We present a method for converting the voices between a set of speakers. Our method is based on training multiple autoencoder paths, where there is a single speaker-independent encoder and multiple speaker-dependent decoders. The autoencoders are trained with an addition of an adversarial loss which is provided by an auxiliary classifier in order to guide the output of the encoder to be speaker independent. The training of the model is unsupervised in the sense that it does not require collecting the same utterances from the speakers nor does it require time aligning over phonemes. Due to the use of a single encoder, our method can generalize to converting the voice of out-of-training speakers to speakers in the training dataset.

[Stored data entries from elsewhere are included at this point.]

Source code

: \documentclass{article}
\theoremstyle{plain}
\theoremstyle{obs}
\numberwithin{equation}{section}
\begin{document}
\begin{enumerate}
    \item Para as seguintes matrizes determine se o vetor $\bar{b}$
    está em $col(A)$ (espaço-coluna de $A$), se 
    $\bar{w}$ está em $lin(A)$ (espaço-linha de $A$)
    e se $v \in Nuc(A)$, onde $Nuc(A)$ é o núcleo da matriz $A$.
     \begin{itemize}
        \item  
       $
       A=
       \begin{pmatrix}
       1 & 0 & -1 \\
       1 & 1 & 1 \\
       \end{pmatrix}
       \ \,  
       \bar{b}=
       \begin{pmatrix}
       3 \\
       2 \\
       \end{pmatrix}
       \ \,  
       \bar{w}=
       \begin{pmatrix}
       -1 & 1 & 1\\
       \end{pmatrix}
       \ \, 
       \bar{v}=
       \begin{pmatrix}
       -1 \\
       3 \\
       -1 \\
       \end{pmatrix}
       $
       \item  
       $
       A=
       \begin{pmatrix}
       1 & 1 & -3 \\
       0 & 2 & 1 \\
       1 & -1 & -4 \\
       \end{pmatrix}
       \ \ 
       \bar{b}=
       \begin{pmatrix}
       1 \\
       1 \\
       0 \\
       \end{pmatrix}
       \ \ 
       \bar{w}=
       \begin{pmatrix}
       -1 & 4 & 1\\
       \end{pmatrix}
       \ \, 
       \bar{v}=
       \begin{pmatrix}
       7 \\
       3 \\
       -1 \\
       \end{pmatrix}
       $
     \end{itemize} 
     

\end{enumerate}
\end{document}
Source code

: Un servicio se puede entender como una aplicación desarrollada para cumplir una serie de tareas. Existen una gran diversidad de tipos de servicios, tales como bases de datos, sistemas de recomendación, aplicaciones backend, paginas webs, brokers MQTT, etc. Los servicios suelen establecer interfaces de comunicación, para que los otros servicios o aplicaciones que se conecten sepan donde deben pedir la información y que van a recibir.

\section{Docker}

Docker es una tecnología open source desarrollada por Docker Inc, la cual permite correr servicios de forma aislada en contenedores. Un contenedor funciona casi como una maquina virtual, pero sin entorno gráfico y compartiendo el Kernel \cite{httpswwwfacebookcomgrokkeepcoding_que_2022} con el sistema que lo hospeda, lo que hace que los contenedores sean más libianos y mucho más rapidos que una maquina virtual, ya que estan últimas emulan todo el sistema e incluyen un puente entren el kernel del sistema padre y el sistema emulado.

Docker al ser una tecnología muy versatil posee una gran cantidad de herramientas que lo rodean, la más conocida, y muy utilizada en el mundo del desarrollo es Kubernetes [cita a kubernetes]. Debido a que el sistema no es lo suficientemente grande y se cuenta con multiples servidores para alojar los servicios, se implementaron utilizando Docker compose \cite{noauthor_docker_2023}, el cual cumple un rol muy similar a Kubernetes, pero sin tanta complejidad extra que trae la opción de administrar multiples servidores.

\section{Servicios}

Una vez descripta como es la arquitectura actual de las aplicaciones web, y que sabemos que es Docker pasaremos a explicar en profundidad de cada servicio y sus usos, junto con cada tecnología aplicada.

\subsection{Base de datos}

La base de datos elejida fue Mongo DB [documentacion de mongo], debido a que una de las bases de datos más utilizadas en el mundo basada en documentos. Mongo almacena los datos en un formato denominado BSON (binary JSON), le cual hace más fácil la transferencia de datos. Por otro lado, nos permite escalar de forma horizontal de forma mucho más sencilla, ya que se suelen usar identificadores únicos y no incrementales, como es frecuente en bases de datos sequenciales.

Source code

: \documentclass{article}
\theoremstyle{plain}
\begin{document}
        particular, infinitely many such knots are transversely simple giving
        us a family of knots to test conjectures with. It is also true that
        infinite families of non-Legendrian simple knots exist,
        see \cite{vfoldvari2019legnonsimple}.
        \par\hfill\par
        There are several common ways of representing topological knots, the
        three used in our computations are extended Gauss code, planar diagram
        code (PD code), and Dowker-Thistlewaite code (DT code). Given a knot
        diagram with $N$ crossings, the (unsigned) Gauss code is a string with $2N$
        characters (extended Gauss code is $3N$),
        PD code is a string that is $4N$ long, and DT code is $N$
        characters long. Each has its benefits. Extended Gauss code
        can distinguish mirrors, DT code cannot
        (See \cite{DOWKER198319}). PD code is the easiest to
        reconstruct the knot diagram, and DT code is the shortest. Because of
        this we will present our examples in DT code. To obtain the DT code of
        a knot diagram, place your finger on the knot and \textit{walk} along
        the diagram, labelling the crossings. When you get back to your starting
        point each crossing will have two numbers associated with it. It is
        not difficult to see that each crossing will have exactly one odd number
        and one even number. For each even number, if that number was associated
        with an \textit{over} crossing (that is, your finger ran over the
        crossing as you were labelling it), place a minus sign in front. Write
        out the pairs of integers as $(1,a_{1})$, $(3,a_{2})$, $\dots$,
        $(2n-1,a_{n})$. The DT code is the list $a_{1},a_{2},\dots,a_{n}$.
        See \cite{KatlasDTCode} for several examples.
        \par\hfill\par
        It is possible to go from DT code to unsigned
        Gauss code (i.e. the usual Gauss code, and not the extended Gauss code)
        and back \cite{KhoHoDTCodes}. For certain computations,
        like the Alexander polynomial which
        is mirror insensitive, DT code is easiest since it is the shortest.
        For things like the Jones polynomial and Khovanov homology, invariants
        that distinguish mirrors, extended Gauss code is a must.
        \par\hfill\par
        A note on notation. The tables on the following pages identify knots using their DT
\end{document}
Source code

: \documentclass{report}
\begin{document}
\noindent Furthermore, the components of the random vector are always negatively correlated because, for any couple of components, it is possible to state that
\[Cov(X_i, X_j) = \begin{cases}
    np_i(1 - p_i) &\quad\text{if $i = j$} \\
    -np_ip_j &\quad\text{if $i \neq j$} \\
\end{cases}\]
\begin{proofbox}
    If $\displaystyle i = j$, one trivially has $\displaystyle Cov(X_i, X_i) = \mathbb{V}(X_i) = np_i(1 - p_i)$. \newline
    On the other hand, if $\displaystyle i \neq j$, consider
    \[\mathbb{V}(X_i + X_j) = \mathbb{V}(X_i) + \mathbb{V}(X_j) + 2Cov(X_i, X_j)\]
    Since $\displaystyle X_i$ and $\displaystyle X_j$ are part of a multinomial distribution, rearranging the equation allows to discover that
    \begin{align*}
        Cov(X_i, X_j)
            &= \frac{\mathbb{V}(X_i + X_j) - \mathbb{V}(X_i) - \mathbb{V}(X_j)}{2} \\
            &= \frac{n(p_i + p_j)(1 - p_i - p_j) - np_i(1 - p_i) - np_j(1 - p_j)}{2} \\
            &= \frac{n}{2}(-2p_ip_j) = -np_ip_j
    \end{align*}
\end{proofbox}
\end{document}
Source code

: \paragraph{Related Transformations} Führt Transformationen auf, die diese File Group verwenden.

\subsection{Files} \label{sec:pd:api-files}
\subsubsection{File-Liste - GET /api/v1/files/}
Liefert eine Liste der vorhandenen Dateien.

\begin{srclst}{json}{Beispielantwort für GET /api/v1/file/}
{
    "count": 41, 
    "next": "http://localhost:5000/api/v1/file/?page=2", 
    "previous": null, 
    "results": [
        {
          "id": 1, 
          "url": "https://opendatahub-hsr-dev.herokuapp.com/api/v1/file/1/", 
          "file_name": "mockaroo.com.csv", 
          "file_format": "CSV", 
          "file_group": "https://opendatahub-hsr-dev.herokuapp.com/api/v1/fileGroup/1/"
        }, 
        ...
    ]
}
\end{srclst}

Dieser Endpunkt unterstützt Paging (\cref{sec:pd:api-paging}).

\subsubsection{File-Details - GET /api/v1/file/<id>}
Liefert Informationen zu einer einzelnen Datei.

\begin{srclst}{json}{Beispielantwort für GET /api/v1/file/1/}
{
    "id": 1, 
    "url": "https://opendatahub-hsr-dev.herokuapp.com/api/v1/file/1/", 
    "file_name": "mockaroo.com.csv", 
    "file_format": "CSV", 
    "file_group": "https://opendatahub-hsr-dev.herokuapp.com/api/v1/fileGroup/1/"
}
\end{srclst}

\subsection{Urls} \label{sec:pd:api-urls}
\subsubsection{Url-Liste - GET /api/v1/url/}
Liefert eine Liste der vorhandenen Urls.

We present subjective tests corroborating the performance of our method.
Discussion
We presented a method for voice conversion using neural networks trained on non-parallel data. The method is based on an training multiple autoencoder paths where there is a single speaker-independent encoder and multiple speaker-dependent decoders. The autoencoder paths are trained to minimize the reconstruction error and an adversarial cost that tries to make the output of the encoder carry no information with respect to the speaker id. The training is unsupervised in the sense that we do not require parallel speech dataset from the speakers. We evaluated our method on a subset of speakers from the VCTK dataset. Qualitatively, we observe that the converted spectrograms carry characteristics of the spectrograms of the target speaker. The results of subjective tests corroborate our algorithm’s voice conversion performance. Although our algorithm can convert the voice of the source speaker in the direction of the target, we observe that reconstructed audio has some artifacts. Reducing these artifacts is ongoing work.